The International Radio and Television Organisation ceased to exist on January 1st, 1993 when it merged with the EBU. Consequently, the next contest was flooded with former Eastern Block countries, finally eligible to take part in Eurovision.1 Something like that had happened a year before when three new states formed after the break up of Yugoslavia – Bosnia and Herzegovina, Croatia and Slovenia – joined the contest. Bosnia and Herzegovina, only barely officially recognised as a country, even sent contestants that were selected in Sarajevo under siege. The name of the song “The Pain of the Whole World” sung by Fazla conveyed what Sarajevo was going through to the rest of Europe. The message, however, could not be heard in Yugoslavia, as it was banned from participating in or even broadcasting the contest due to UN Sanctions imposed in 1992. These sanctions not only applied to the economy but also to culture and sport. Furthermore, for former Eastern Block countries participation in Eurovision also marked a change in the status of television. It became a commodity instead of a privilege. Some of the new Eurovision countries even changed their colour system, switching from SECAM to the more widespread PAL standard, which was used by all Western European countries except France.
The choice of SECAM over PAL in the Soviet sphere of influence was not just a technical affair. The German Democratic Republic insisted on adopting a standard that would be different from that of its Western neighbours. This was meant to prevent the smuggling of television sets, and the watching of programmes made in West Germany. A country’s willingness to change its national agenda and adopt different standards in order to participate in Eurovision, shows that standardisation is much more than a neutral, technical issue, and that Eurovision itself is a bit more than just a singing contest. The popularity of the contest transformed it into a pervasive soft power, based on three simple rules.

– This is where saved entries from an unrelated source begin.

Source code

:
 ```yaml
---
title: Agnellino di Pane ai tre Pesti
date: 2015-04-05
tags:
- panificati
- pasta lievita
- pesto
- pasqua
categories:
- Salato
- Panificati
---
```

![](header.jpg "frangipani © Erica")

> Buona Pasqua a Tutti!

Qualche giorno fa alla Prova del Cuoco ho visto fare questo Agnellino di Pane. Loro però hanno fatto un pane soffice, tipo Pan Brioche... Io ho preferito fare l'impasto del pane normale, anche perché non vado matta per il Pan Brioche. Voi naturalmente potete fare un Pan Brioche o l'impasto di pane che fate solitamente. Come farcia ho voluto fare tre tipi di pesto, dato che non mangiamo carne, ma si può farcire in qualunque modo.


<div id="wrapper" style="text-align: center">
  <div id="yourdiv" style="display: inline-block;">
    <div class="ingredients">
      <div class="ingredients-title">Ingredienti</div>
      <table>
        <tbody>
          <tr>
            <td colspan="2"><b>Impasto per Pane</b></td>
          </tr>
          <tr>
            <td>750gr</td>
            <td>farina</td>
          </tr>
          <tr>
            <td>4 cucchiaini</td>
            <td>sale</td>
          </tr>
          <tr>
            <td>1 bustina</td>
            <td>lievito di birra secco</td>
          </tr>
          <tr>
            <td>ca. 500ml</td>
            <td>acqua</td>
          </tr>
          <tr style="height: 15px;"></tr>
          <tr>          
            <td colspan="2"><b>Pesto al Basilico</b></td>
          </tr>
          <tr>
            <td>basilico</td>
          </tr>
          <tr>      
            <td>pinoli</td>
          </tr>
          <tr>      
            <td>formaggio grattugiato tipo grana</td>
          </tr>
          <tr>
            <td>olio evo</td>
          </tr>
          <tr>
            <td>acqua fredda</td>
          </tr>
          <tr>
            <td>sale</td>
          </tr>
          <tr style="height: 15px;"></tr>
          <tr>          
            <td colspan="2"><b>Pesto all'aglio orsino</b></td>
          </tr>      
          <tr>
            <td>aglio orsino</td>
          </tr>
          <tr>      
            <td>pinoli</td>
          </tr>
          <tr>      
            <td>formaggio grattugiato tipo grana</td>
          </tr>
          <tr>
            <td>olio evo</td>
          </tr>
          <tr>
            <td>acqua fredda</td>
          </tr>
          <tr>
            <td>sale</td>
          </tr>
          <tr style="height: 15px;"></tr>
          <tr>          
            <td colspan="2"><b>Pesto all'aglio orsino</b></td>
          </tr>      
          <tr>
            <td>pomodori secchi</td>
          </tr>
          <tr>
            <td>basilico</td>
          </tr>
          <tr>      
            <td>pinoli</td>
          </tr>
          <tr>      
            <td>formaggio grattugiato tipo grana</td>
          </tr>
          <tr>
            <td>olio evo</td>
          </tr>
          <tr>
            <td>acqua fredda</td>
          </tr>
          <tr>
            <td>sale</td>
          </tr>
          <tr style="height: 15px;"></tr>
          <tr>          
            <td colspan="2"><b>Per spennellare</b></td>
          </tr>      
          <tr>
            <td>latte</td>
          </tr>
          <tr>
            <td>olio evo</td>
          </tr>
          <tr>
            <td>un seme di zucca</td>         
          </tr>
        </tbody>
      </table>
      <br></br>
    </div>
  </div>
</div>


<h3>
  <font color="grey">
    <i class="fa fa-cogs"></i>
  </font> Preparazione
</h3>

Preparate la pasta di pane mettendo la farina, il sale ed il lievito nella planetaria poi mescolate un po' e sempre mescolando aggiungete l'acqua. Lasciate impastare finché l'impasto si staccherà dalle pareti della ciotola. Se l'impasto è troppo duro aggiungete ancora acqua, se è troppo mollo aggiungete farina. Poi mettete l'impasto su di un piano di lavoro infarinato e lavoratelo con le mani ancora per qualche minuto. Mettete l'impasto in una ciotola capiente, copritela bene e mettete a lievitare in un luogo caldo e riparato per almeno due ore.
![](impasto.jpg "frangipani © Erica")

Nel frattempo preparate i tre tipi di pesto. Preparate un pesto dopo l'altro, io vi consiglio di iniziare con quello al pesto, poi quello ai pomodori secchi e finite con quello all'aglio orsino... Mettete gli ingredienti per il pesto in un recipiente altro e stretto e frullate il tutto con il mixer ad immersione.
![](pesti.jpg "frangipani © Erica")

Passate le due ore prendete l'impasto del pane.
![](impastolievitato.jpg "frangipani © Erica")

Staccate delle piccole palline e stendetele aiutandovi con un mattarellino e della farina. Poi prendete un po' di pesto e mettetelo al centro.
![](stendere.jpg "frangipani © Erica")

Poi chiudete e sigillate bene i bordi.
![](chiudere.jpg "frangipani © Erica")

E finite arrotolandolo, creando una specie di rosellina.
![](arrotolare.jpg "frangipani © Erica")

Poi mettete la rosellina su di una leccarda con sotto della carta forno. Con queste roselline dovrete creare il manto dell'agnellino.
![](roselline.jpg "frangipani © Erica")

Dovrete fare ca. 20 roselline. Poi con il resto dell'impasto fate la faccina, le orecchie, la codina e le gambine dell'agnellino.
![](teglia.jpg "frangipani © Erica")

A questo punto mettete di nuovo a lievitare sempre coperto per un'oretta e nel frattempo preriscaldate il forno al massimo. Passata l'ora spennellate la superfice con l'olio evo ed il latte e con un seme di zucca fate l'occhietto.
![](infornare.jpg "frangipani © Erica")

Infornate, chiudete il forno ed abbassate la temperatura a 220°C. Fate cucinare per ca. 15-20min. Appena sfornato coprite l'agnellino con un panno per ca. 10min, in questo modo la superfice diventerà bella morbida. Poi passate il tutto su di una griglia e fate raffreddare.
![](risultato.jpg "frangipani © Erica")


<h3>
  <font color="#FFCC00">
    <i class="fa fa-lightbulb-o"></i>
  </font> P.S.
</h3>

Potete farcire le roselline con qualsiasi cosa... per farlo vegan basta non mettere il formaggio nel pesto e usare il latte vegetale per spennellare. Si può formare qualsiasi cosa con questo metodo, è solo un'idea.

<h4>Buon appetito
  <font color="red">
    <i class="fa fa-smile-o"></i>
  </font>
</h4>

Rule #1: Have a national broadcasting corporation which is a member of the EBU
Rule #2: Be part of the european broadcasting area
Rule #3: Have the capacity to broadcast the entire event live
The combination of the first two rules opens up the competition to countries not conventionally considered “European”. The African and Asian coast of the Mediterranean are within the boundaries of European Broadcasting Areas and, as most of the countries in that region have television companies that are member of EBU (Algeria, Egypt, Israel, Jordan, Lebanon, Libya, Morocco, Tunisia), all of them are potential participants in Eurovision. Out of these eight countries, Israel is the only one that has regularly participated in the competition since 1973, winning the contest three times. Morocco was the only other country in the group to compete in 1980.